I’ve written about this before, but it’s so important I’m gladly mentioning it again. The prayer of gratitude may be the single most powerful prayer there is and it’s one I use every day. It’s a simple prayer of thanks for all the abundance and good in our lives, a thank you to God for all the things that makes life worth living, from the members of your family to a gorgeous sunrise.
In English mystic Reshad Feild’s autobiography The Last Barrier, the author writes about his spiritual guide who stresses to him the importance of gratitude. He tells Feild he should get up each morning and go to bed each night giving thanks to God. He implores:
How many times a day to you remember to say thank you? You are completely dependent on God and it is to Him that all thanks are due. Until you can be truly grateful, you will always be in separation from God.
In a nutshell, that’s the reason for this prayer. It somehow seems to bring you closer to God, because by recognizing God in this way it makes the Divine a real and positive presence in your life. As Oprah Winfrey said, “gratitude can shift your attitude.”
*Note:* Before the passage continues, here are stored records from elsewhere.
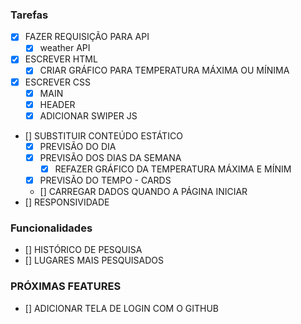 ### Tarefas
- [x]  FAZER REQUISIÇÃO PARA API
    - [x] weather API
- [x] ESCREVER HTML
    - [x] CRIAR GRÁFICO PARA TEMPERATURA MÁXIMA OU MÍNIMA
- [x] ESCREVER CSS
    - [x] MAIN
    - [x] HEADER
    - [x] ADICIONAR SWIPER JS
- [] SUBSTITUIR CONTEÚDO ESTÁTICO
    - [x] PREVISÃO DO DIA
    - [x] PREVISÃO DOS DIAS DA SEMANA
        - [x] REFAZER GRÁFICO DA TEMPERATURA MÁXIMA E MÍNIM
    - [x] PREVISÃO DO TEMPO - CARDS
    - [] CARREGAR DADOS QUANDO A PÁGINA INICIAR
- [] RESPONSIVIDADE
### Funcionalidades
- [] HISTÓRICO DE PESQUISA
- [] LUGARES MAIS PESQUISADOS

### PRÓXIMAS FEATURES
- [] ADICIONAR TELA DE LOGIN COM O GITHUB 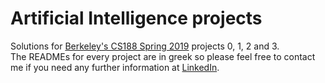 # Artificial Intelligence projects
Solutions for [Berkeley's CS188 Spring 2019](https://inst.eecs.berkeley.edu/~cs188/sp19/projects.html) projects 0, 1, 2 and 3.
<br>
The READMEs for every project are in greek so please feel free to contact me if you need any further information at [LinkedIn](https://www.linkedin.com/in/apostolos-karvelas-91279b192/).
Prayer #2. For when you need to make a choice: a prayer for guidance.
Can God really help us make a difficult decision? Well, it certainly can’t hurt. When you remember there’s a greater power in the universe that can help guide you, it takes some of the weight off your shoulders—and, in time, it can lead you to a decision with the best possible outcome.
John Templeton has written about prayer at length and says that “when we become very still and ask for guidance, we may be directed clearly and unmistakably, with a “yes” or “no”. Other times, the best approach is to “release the answer to God and trust the flow of the divine to enter our lives.”
In other words, it’s sometimes best to give it time. If you don’t find the answer you’re looking for right away, have patience, and in time the answers will come. Templeton reminds us that as we wait, we are never alone in this process:
Sometimes, when our prayers seem to be unanswered in the manner we think they should, we may feel that we are not in tune with the timeless, unlimited universal creator called God. But nothing can be separate from God. Everything that touches you, everything that touches each individual in the universe, is a part of God.
THE PRAYER: “Dear God, I ask for your guidance in making this decision. Please lead me to the choice that is best for me, my family, and best suited for my path in life.”
Prayer #3. For when you’ve hit one of life’s potholes: a prayer for help.
Emmet Fox may have gotten it right when he suggested that whenever we find ourselves in a tough situation that we “stop thinking about the difficulty and think about God instead.”
Many times, our thoughts are counterproductive when we’re troubled or in trouble—we simply don’t think straight. So, it makes sense to take a break from our mental struggles and ask for help from a higher power. By putting the focus on God, we take some of the pressure off of ourselves. Again, John Templeton provides some sage advice:
Trials can help us grow and may come into our life to offer a greater realization of God’s presence and power. As we maintain trust and peace, our problems are more likely to be solved, and sometimes in a mysterious hour and sometimes even at the eleventh hour.
THE PRAYER: Dear Lord, I trust in your wisdom and that there is a lesson to be learned from this experience. I ask you to lead me through this difficult time to a better day. Repeat.